The new outbreak of antisemitic rioting at the University of Fuenfkirchen (Pecs) has assumed so formidable a form that the University Rectorate, finding it impossible to restore quiet in any other way have ordered the University to be closed down for several days to allow time for feeling to subside. If the disturbances are renewed when the University is reopened next week, the announcement says, the University will be closed down for the rest of the term.
Meanwhile, Jewish students were set upon to-day by their antisemitic colleagues in the University Library and in the building of the Law Faculty. Antisemitic manifestations took place also in the streets. Several shop windows were smashed and an attack was made on the editorial and printing offices of the “Pecsi Naplo” (the pecs or Fuenfkirchen Journal).
The police took active measures to restore order and five of the antisemitic students were arrested.

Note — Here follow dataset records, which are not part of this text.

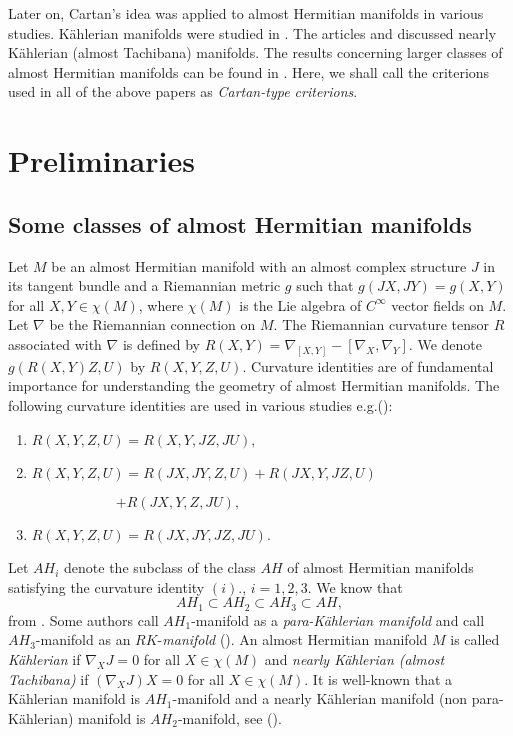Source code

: \documentclass{amsart}
\newtheorem*{theorem A}{Theorem A}
\newtheorem*{theorem B}{N\"olker's Theorem}
\theoremstyle{remark}
\theoremstyle{remark}
\theoremstyle{definition}
\numberwithin{equation}{section}
\begin{document}
Later on, Cartan's idea was applied to almost Hermitian manifolds in
various studies. K\"{a}hlerian manifolds were studied in
\cite{BChe,Gol,Ha,Kassa,No,Yama,Yano}. The articles \cite{Vanh} and
\cite{Yam} discussed nearly K\"{a}hlerian (almost Tachibana)
manifolds. The results concerning larger classes of almost Hermitian
manifolds can be found in \cite{Kas,Kass,Tas,Van,Vanh}. Here, we
shall call the criterions used in all of the above papers as
\emph{Cartan-type criterions}.
\section{Preliminaries}

\subsection{Some classes of almost Hermitian manifolds}
Let $M$ be an almost Hermitian manifold with an almost complex
structure $J$ in its tangent bundle and a Riemannian metric $g$ such
that $g(JX,JY)=g(X,Y)$ for all $X,Y\in\chi(M)$, where $\chi(M)$ is
the Lie algebra of $C^{\infty}$ vector fields on $M$. Let $\nabla$
be the Riemannian connection on $M$. The Riemannian  curvature
tensor $R$ associated with $\nabla$ is defined by
$R(X,Y)=\nabla_{[X,Y]}-[\nabla_{X},\nabla_{Y}].$ We denote
$g(R(X,Y)Z,U)$ by $R(X,Y,Z,U)$. Curvature identities are of
fundamental importance for understanding the geometry of almost
Hermitian manifolds. The following curvature identities are used in
various studies e.g.(\cite{Graya,Graylv}):
\begin{enumerate}
\item $R(X,Y,Z,U)=R(X,Y,JZ,JU),$

\item  $R(X,Y,Z,U)=R(JX,JY,Z,U)+R(JX,Y,JZ,U)$

               $\quad\quad\quad\quad\quad\quad$$+R(JX,Y,Z,JU),$

\item $R(X,Y,Z,U)=R(JX,JY,JZ,JU)$.
\end{enumerate}
Let $AH_{i}$ denote the subclass of the class $AH$ of almost
Hermitian manifolds satisfying the curvature identity $(i).$,
$i=1,2,3.$ We know that
$$AH_{1}\subset AH_{2}\subset AH_{3}\subset AH,$$
from  \cite{Graya}. Some authors call $AH_{1}$-manifold as a
\emph{para-K\"{a}hlerian manifold} and call $AH_{3}$-manifold as an
$RK$-\emph{manifold} (\cite{Van}). An almost Hermitian manifold $M$
is called \emph{K\"{a}hlerian} if $\nabla_{X}J=0$ for all
$X\in\chi(M)$ and \emph{nearly K\"{a}hlerian (almost Tachibana)} if
$(\nabla_{X}J)X=0$ for all $X\in\chi(M).$ It is well-known that a
K\"{a}hlerian manifold is $AH_{1}$-manifold and  a nearly
K\"{a}hlerian manifold (non para-K\"{a}hlerian) manifold
is $AH_{2}$-manifold, see (\cite{Graylv,Van}).\\
\end{document}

The Hungarian Universities are the scene of periodic antisemitic outbreaks, the latest of which took place only last November, when they occurred simultaneously at the Universities of Budapent and Szegedin. It happened that the same month serious anti-Jewish student riots took place also at the Universities of Vienna, Berlin and Lemberg, so that there were four different countries involved. Curiously, Fuenfkirchen was the only Hungarian University where the Jewish students were not molested during the serious anti-Jewish student disturbances in Hungary in 1928, which led to something of an incident, when Mr. Bruno Heilig, the Budapest correspondent of the Ullstein Service, which publishes the “Vossische Zeitung” and other German newspapers, was expelled by the Fungarian Government, which took exception to the reports which he sent to his papers describing the antisemitic student disturbances as pogroms.